June 2, 2016
Elderly Living Alone Assisted by Neighbourhood Watch
Like me you might have an elderly neighbour who lives on their own. My neighbour often sits outside her house and my children love to go up to her and chat about their day and what they have been up to. I can’t help thinking this is one of the only daily interactions she gets, but she seems to thrive on it! She isn’t alone, according to Norman Lamb today, there’s 3.8 million older people over the age of 75 whom live alone, of which 60% are women.
Norman Lamb made these comments today in the Daily Telegraph in an effort to encourage the 173,000 Neighbourhood Watch groups around the UK to play their part in keeping an eye on any elderly within their area. I think it’s a great idea for a number of reasons.
Firstly it’s a great way to encourage a community spirit – something that for generations, Britain has been renowned for, yet many feel is currently on the wane. Sadly we hear of situations where an older person has sadly passed away in their home without anyone noticing.
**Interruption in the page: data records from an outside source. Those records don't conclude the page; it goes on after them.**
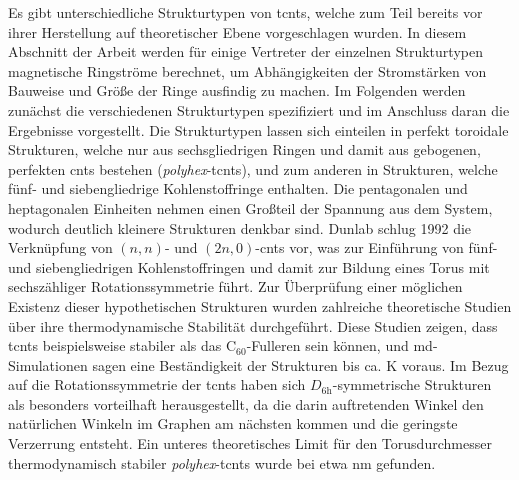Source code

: Es gibt unterschiedliche Strukturtypen von \acp{tcnt}, welche zum Teil bereits vor ihrer Herstellung auf theoretischer Ebene vorgeschlagen wurden. In diesem Abschnitt der Arbeit werden für einige Vertreter der einzelnen Strukturtypen magnetische Ringströme berechnet, um Abhängigkeiten der Stromstärken von Bauweise und Größe der Ringe ausfindig zu machen. Im Folgenden werden zunächst die verschiedenen Strukturtypen spezifiziert und im Anschluss daran die Ergebnisse vorgestellt.   
Die Strukturtypen lassen sich einteilen in perfekt toroidale Strukturen, welche nur aus sechsgliedrigen Ringen und damit aus gebogenen, perfekten \acp{cnt} bestehen (\textit{polyhex}-\acp{tcnt}), und zum anderen in Strukturen, welche fünf- und siebengliedrige Kohlenstoffringe enthalten. Die pentagonalen und heptagonalen Einheiten nehmen einen Großteil der Spannung aus dem System, wodurch deutlich kleinere Strukturen denkbar sind. Dunlab\supercite{dunlap1992connecting} schlug 1992 die Verknüpfung von $(n,n)$- und $(2n,0)$-\acp{cnt} vor, was zur Einführung von fünf- und siebengliedrigen Kohlenstoffringen und damit zur Bildung eines Torus mit sechszähliger Rotationssymmetrie führt. Zur Überprüfung einer möglichen Existenz dieser hypothetischen Strukturen wurden zahlreiche theoretische Studien über ihre thermodynamische Stabilität durchgeführt. Diese Studien zeigen, dass \acp{tcnt} beispielsweise stabiler als das C$_{60}$-Fulleren\supercite{dunlap1992connecting,itoh1993toroidal,ihara1993toroidal,itoh1993toroidal2} sein können, und \ac{md}-Simulationen\supercite{itoh1993toroidal,hod2003carbon,tacsci2005stability,chen2011thermal} sagen eine Beständigkeit der Strukturen bis ca. \unit[2000]{K} voraus. Im Bezug auf die Rotationssymmetrie der \acp{tcnt} haben sich $D_{\text{6h}}$-symmetrische Strukturen als besonders vorteilhaft herausgestellt,\supercite{liu2011structure,ihara1995helically} da die darin auftretenden Winkel den natürlichen Winkeln im Graphen am nächsten kommen und die geringste Verzerrung entsteht. Ein unteres theoretisches Limit für den Torusdurchmesser thermodynamisch stabiler \textit{polyhex}-\acp{tcnt} wurde bei etwa \unit[200]{nm} gefunden.\supercite{meunier1998atomic}\\

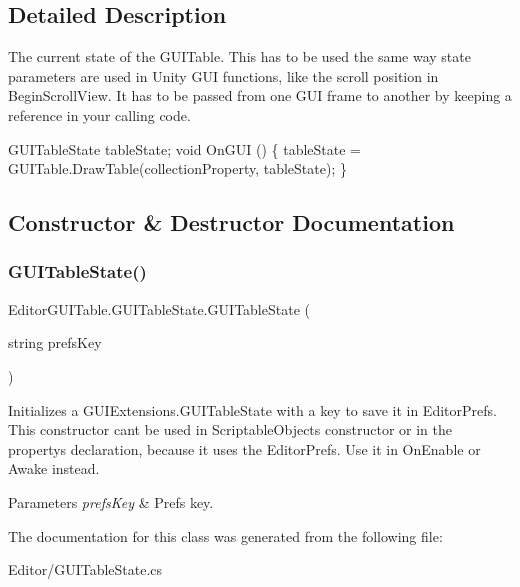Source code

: \subsection{Detailed Description}
The current state of the G\+U\+I\+Table. This has to be used the same way state parameters are used in Unity G\+UI functions, like the scroll position in Begin\+Scroll\+View. It has to be passed from one G\+UI frame to another by keeping a reference in your calling code. 


\begin{DoxyCode}
GUITableState tableState;
\textcolor{keywordtype}{void} OnGUI ()
\{
    tableState = GUITable.DrawTable(collectionProperty, tableState);
\}
\end{DoxyCode}
 

\subsection{Constructor \& Destructor Documentation}
\mbox{\label{class_editor_g_u_i_table_1_1_g_u_i_table_state_aab7e8f3314020a2f5fda74e6d618d330}} 
\subsubsection{\texorpdfstring{G\+U\+I\+Table\+State()}{GUITableState()}}
{\footnotesize\ttfamily Editor\+G\+U\+I\+Table.\+G\+U\+I\+Table\+State.\+G\+U\+I\+Table\+State (\begin{DoxyParamCaption}\item[{string}]{prefs\+Key }\end{DoxyParamCaption})\hspace{0.3cm}{\ttfamily [inline]}}



Initializes a G\+U\+I\+Extensions.\+G\+U\+I\+Table\+State with a key to save it in Editor\+Prefs. This constructor can\textquotesingle{}t be used in Scriptable\+Object\textquotesingle{}s constructor or in the property\textquotesingle{}s declaration, because it uses the Editor\+Prefs. Use it in On\+Enable or Awake instead. 


\begin{DoxyParams}{Parameters}
{\em prefs\+Key} & Prefs key.\\
\hline
\end{DoxyParams}


The documentation for this class was generated from the following file\+:\begin{DoxyCompactItemize}
\item 
Editor/G\+U\+I\+Table\+State.\+cs\end{DoxyCompactItemize}
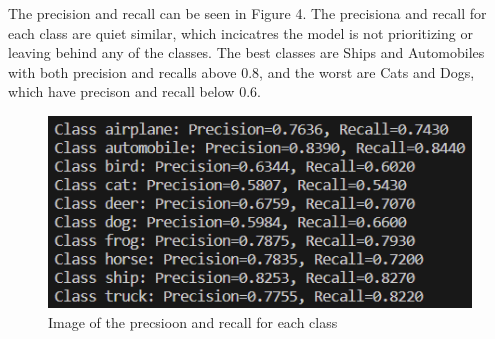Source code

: \documentclass[letterpaper, 12pt]{article}
\begin{document}
The precision and recall can be seen in Figure 4. The precisiona and recall for each class are quiet similar, which incicatres the model is not prioritizing or leaving behind any of the classes. The best classes are Ships and Automobiles with both precision and recalls above 0.8, and the worst are Cats and Dogs, which have precison and recall below 0.6.

\begin{figure}[H]
\centering
\includegraphics[scale = 0.8]{precision_and_recall}
\caption{Image of the precsioon and recall for each class}
\end{figure}
\end{document}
Secondly, what a way to lift the spirits of an older person whose life under normal circumstances would revolve around getting out of bed, getting washed, sitting in a chair and going back to bed. As Mr Lamb pointed out, “that is a miserable life”. It’s difficult to imagine how it must feel to be so isolated, perhaps with family members living in other parts of the country or even abroad. So for them to have someone locally popping round for a bit of a chat and a cuppa can surely only be a positive thing.
Thirdly it will no doubt give real peace of mind to family who for whatever reasons find themselves out of the immediate area and unable to provide essential daily help. At TeleCare24, the vast majority of our careline alarm clients are elderly and live alone, often battling with a range of long term health conditions. We often speak to families who live a great distance away and it can prove very difficult for them to provide any daily care. Whilst a careline alarm is a way of being alerted to any immediate emergency, it doesn’t replace a real human being popping round on a regular basis.
Norman Lamb has muted the idea that the Neighbourhood Watch Groups could in fact provide simple care tasks with the right training. By being encouraged to apply to their Local Authority for a care licence, these groups could provide welcome relief to a care system that is severely under pressure.
So it seems these proposals make a lot of sense. Let’s keep an eye on this initiative and see if it becomes a reality. No matter what though, I’ll still encourage my kids to chat to our lovely neighbour!